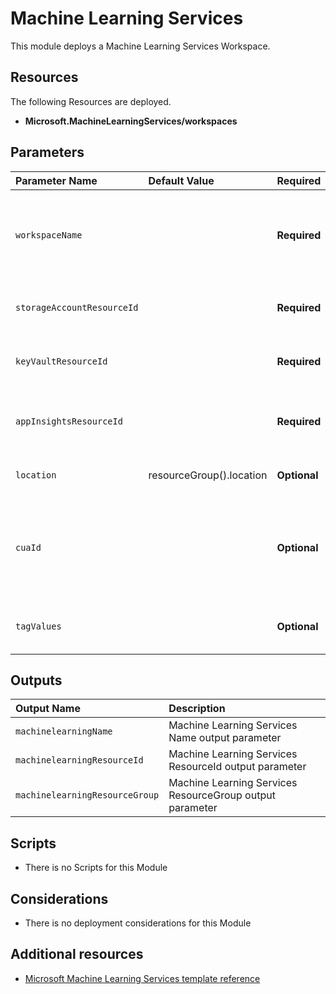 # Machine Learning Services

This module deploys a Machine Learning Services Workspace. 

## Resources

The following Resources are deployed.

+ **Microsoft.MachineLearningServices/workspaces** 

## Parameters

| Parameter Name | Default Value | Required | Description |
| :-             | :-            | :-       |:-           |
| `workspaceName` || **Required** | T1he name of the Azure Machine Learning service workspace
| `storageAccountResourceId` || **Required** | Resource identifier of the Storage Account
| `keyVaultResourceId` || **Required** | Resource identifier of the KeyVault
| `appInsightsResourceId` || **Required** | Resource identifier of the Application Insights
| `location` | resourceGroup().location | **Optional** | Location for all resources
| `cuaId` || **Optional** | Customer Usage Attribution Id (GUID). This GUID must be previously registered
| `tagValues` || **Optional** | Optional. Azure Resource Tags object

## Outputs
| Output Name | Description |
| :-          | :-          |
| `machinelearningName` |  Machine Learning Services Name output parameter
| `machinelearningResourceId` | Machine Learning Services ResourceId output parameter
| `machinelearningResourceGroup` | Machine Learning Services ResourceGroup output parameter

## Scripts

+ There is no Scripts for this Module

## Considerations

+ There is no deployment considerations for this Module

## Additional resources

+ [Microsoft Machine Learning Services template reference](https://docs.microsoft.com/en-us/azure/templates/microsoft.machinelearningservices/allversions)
# # #
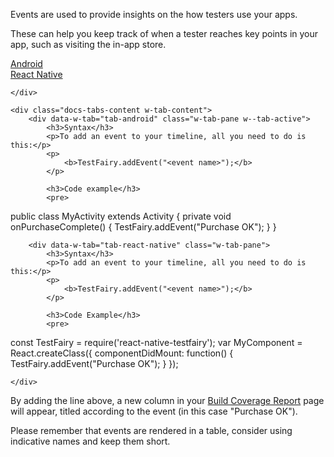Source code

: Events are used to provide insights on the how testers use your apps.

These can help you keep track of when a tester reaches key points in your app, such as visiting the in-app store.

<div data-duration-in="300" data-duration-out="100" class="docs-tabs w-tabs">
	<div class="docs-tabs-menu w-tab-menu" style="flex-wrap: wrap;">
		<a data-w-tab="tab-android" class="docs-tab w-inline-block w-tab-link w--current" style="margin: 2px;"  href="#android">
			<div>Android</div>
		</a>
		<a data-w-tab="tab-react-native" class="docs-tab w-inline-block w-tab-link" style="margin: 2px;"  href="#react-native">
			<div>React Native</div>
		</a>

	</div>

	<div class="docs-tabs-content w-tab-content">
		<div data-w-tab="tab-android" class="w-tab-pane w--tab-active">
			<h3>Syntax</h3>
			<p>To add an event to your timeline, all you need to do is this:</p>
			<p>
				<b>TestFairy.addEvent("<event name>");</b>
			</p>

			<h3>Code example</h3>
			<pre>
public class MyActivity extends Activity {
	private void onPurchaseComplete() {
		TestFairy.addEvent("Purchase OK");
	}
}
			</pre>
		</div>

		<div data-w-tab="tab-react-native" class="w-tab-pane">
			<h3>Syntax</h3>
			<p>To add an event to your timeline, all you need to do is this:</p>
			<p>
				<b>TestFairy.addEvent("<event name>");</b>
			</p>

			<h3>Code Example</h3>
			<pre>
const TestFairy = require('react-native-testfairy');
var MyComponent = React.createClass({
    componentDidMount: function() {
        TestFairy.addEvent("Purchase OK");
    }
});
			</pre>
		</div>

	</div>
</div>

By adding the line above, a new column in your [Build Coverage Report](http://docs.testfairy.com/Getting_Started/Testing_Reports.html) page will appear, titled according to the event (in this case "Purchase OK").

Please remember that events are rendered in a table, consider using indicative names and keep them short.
# # #
Prompt: What you write out is the stretch of entries from the line containing "# Machine Learning Services" to the line containing "## Parameters", word for word, with both end lines and no pictures.

Exercise solution:
 # Machine Learning Services

This module deploys a Machine Learning Services Workspace. 

## Resources

The following Resources are deployed.

+ **Microsoft.MachineLearningServices/workspaces** 

## Parameters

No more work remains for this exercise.